*** Data provided ***

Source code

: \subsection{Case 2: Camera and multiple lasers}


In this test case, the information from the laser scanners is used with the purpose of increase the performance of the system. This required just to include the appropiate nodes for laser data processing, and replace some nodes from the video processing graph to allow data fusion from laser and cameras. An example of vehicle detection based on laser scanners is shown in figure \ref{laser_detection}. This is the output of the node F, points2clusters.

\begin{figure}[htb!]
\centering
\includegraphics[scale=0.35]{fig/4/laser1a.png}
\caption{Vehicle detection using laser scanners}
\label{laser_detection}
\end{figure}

*** End of Data provided ***

### How to complete this task
If a line of the listing above holds the string "scanners", copy it.

### Completed task
In this test case, the information from the laser scanners is used with the purpose of increase the performance of the system. This required just to include the appropiate nodes for laser data processing, and replace some nodes from the video processing graph to allow data fusion from laser and cameras. An example of vehicle detection based on laser scanners is shown in figure \ref{laser_detection}. This is the output of the node F, points2clusters.
\caption{Vehicle detection using laser scanners}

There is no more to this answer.